Bitcoin was supposed to save us from the rule of the economic majority.
Like it or not, miner-consensus is the definition of Bitcoin. Read the whitepaper (it's in my sig for your convenience).
It matters what it currently does.
It saves us from the minority making systemic monetary decisions on our behalf. It achieves this by making monetary rules predefined and practically immutable.

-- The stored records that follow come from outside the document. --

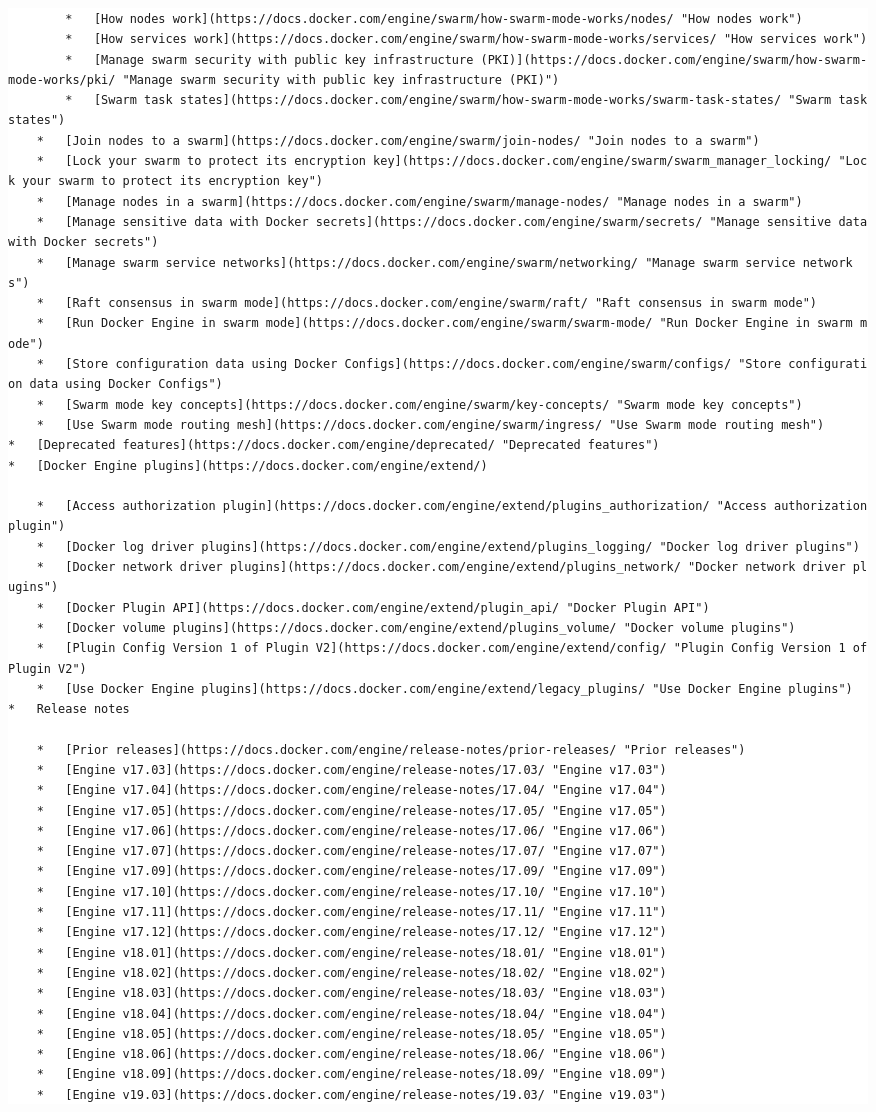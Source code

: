             *   [How nodes work](https://docs.docker.com/engine/swarm/how-swarm-mode-works/nodes/ "How nodes work")
            *   [How services work](https://docs.docker.com/engine/swarm/how-swarm-mode-works/services/ "How services work")
            *   [Manage swarm security with public key infrastructure (PKI)](https://docs.docker.com/engine/swarm/how-swarm-mode-works/pki/ "Manage swarm security with public key infrastructure (PKI)")
            *   [Swarm task states](https://docs.docker.com/engine/swarm/how-swarm-mode-works/swarm-task-states/ "Swarm task states")
        *   [Join nodes to a swarm](https://docs.docker.com/engine/swarm/join-nodes/ "Join nodes to a swarm")
        *   [Lock your swarm to protect its encryption key](https://docs.docker.com/engine/swarm/swarm_manager_locking/ "Lock your swarm to protect its encryption key")
        *   [Manage nodes in a swarm](https://docs.docker.com/engine/swarm/manage-nodes/ "Manage nodes in a swarm")
        *   [Manage sensitive data with Docker secrets](https://docs.docker.com/engine/swarm/secrets/ "Manage sensitive data with Docker secrets")
        *   [Manage swarm service networks](https://docs.docker.com/engine/swarm/networking/ "Manage swarm service networks")
        *   [Raft consensus in swarm mode](https://docs.docker.com/engine/swarm/raft/ "Raft consensus in swarm mode")
        *   [Run Docker Engine in swarm mode](https://docs.docker.com/engine/swarm/swarm-mode/ "Run Docker Engine in swarm mode")
        *   [Store configuration data using Docker Configs](https://docs.docker.com/engine/swarm/configs/ "Store configuration data using Docker Configs")
        *   [Swarm mode key concepts](https://docs.docker.com/engine/swarm/key-concepts/ "Swarm mode key concepts")
        *   [Use Swarm mode routing mesh](https://docs.docker.com/engine/swarm/ingress/ "Use Swarm mode routing mesh")
    *   [Deprecated features](https://docs.docker.com/engine/deprecated/ "Deprecated features")
    *   [Docker Engine plugins](https://docs.docker.com/engine/extend/)
        
        *   [Access authorization plugin](https://docs.docker.com/engine/extend/plugins_authorization/ "Access authorization plugin")
        *   [Docker log driver plugins](https://docs.docker.com/engine/extend/plugins_logging/ "Docker log driver plugins")
        *   [Docker network driver plugins](https://docs.docker.com/engine/extend/plugins_network/ "Docker network driver plugins")
        *   [Docker Plugin API](https://docs.docker.com/engine/extend/plugin_api/ "Docker Plugin API")
        *   [Docker volume plugins](https://docs.docker.com/engine/extend/plugins_volume/ "Docker volume plugins")
        *   [Plugin Config Version 1 of Plugin V2](https://docs.docker.com/engine/extend/config/ "Plugin Config Version 1 of Plugin V2")
        *   [Use Docker Engine plugins](https://docs.docker.com/engine/extend/legacy_plugins/ "Use Docker Engine plugins")
    *   Release notes
        
        *   [Prior releases](https://docs.docker.com/engine/release-notes/prior-releases/ "Prior releases")
        *   [Engine v17.03](https://docs.docker.com/engine/release-notes/17.03/ "Engine v17.03")
        *   [Engine v17.04](https://docs.docker.com/engine/release-notes/17.04/ "Engine v17.04")
        *   [Engine v17.05](https://docs.docker.com/engine/release-notes/17.05/ "Engine v17.05")
        *   [Engine v17.06](https://docs.docker.com/engine/release-notes/17.06/ "Engine v17.06")
        *   [Engine v17.07](https://docs.docker.com/engine/release-notes/17.07/ "Engine v17.07")
        *   [Engine v17.09](https://docs.docker.com/engine/release-notes/17.09/ "Engine v17.09")
        *   [Engine v17.10](https://docs.docker.com/engine/release-notes/17.10/ "Engine v17.10")
        *   [Engine v17.11](https://docs.docker.com/engine/release-notes/17.11/ "Engine v17.11")
        *   [Engine v17.12](https://docs.docker.com/engine/release-notes/17.12/ "Engine v17.12")
        *   [Engine v18.01](https://docs.docker.com/engine/release-notes/18.01/ "Engine v18.01")
        *   [Engine v18.02](https://docs.docker.com/engine/release-notes/18.02/ "Engine v18.02")
        *   [Engine v18.03](https://docs.docker.com/engine/release-notes/18.03/ "Engine v18.03")
        *   [Engine v18.04](https://docs.docker.com/engine/release-notes/18.04/ "Engine v18.04")
        *   [Engine v18.05](https://docs.docker.com/engine/release-notes/18.05/ "Engine v18.05")
        *   [Engine v18.06](https://docs.docker.com/engine/release-notes/18.06/ "Engine v18.06")
        *   [Engine v18.09](https://docs.docker.com/engine/release-notes/18.09/ "Engine v18.09")
        *   [Engine v19.03](https://docs.docker.com/engine/release-notes/19.03/ "Engine v19.03")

It also gives us the monetary sovereignty - practical inability to censor our transactions;
It also allows for a decrease in systemic risks by eliminating some 3rd parties. Achieves that with the help of decentralized consensus. Decentralized consensus also makes it very hard to change the protocol without achieving near-unanimity, as shown with 3 hard-fork attempts and SegWit. In fact, this decentralized consensus is the thing that "saves us from the rule of the economic majority".

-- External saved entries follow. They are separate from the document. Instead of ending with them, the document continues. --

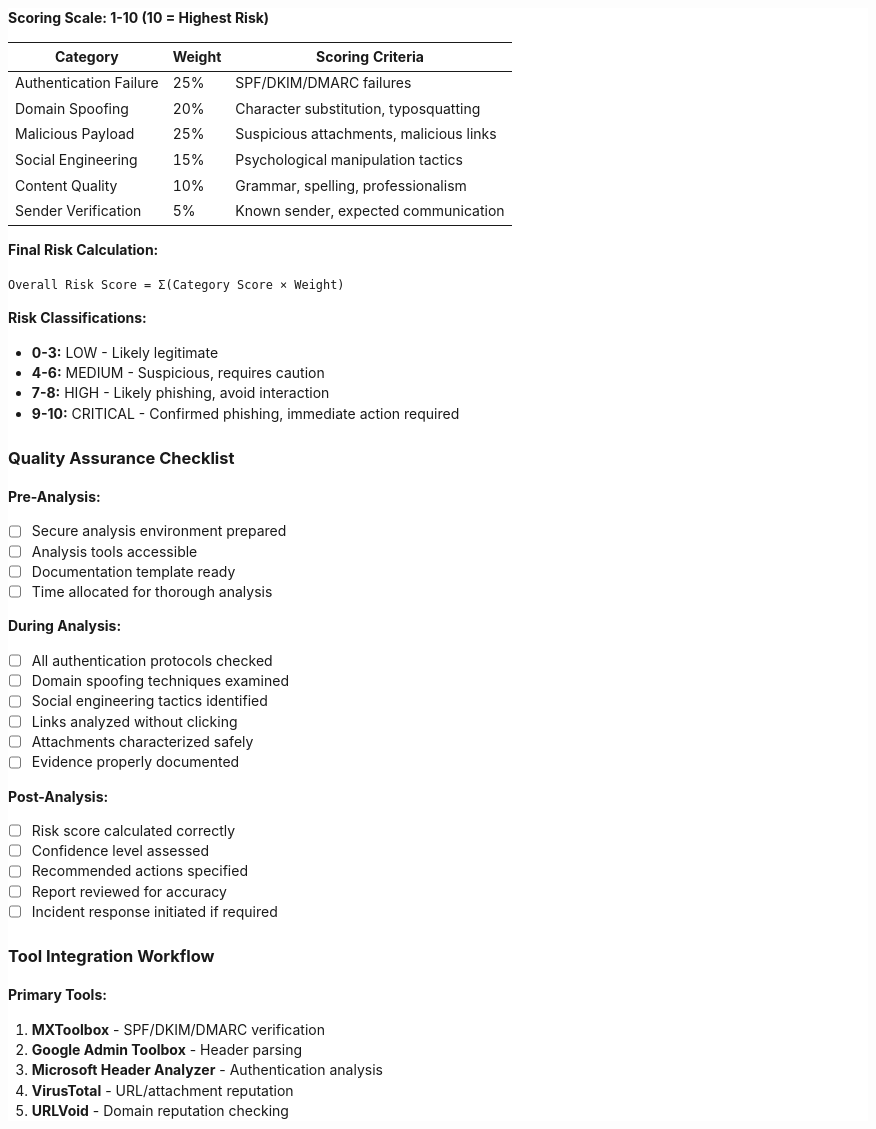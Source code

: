 **Scoring Scale: 1-10 (10 = Highest Risk)**

| Category | Weight | Scoring Criteria |
|----------|--------|------------------|
| Authentication Failure | 25% | SPF/DKIM/DMARC failures |
| Domain Spoofing | 20% | Character substitution, typosquatting |
| Malicious Payload | 25% | Suspicious attachments, malicious links |
| Social Engineering | 15% | Psychological manipulation tactics |
| Content Quality | 10% | Grammar, spelling, professionalism |
| Sender Verification | 5% | Known sender, expected communication |

**Final Risk Calculation:**
```
Overall Risk Score = Σ(Category Score × Weight)
```

**Risk Classifications:**
- **0-3:** LOW - Likely legitimate
- **4-6:** MEDIUM - Suspicious, requires caution  
- **7-8:** HIGH - Likely phishing, avoid interaction
- **9-10:** CRITICAL - Confirmed phishing, immediate action required

### Quality Assurance Checklist

**Pre-Analysis:**
- [ ] Secure analysis environment prepared
- [ ] Analysis tools accessible
- [ ] Documentation template ready
- [ ] Time allocated for thorough analysis

**During Analysis:**
- [ ] All authentication protocols checked
- [ ] Domain spoofing techniques examined
- [ ] Social engineering tactics identified
- [ ] Links analyzed without clicking
- [ ] Attachments characterized safely
- [ ] Evidence properly documented

**Post-Analysis:**
- [ ] Risk score calculated correctly
- [ ] Confidence level assessed
- [ ] Recommended actions specified
- [ ] Report reviewed for accuracy
- [ ] Incident response initiated if required

### Tool Integration Workflow

**Primary Tools:**
1. **MXToolbox** - SPF/DKIM/DMARC verification
2. **Google Admin Toolbox** - Header parsing
3. **Microsoft Header Analyzer** - Authentication analysis
4. **VirusTotal** - URL/attachment reputation
5. **URLVoid** - Domain reputation checking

Miners are an important, but not a defining part of Bitcoin. Miners merely produce proof of work, give security to the chain, and can be substituted with another group of miners if deemed necessary. But if that has to happen, Bitcoin is not as anti-fragile as I thought.
PS. It's quite ironical that you think Bitcoin is supposed to "save us from the rule of the economic majority", and at the same time seem OK with BU, which is by all means an attempt to force the
minority rule on the Bitcoin. Which actually threates the pillars I mentioned above.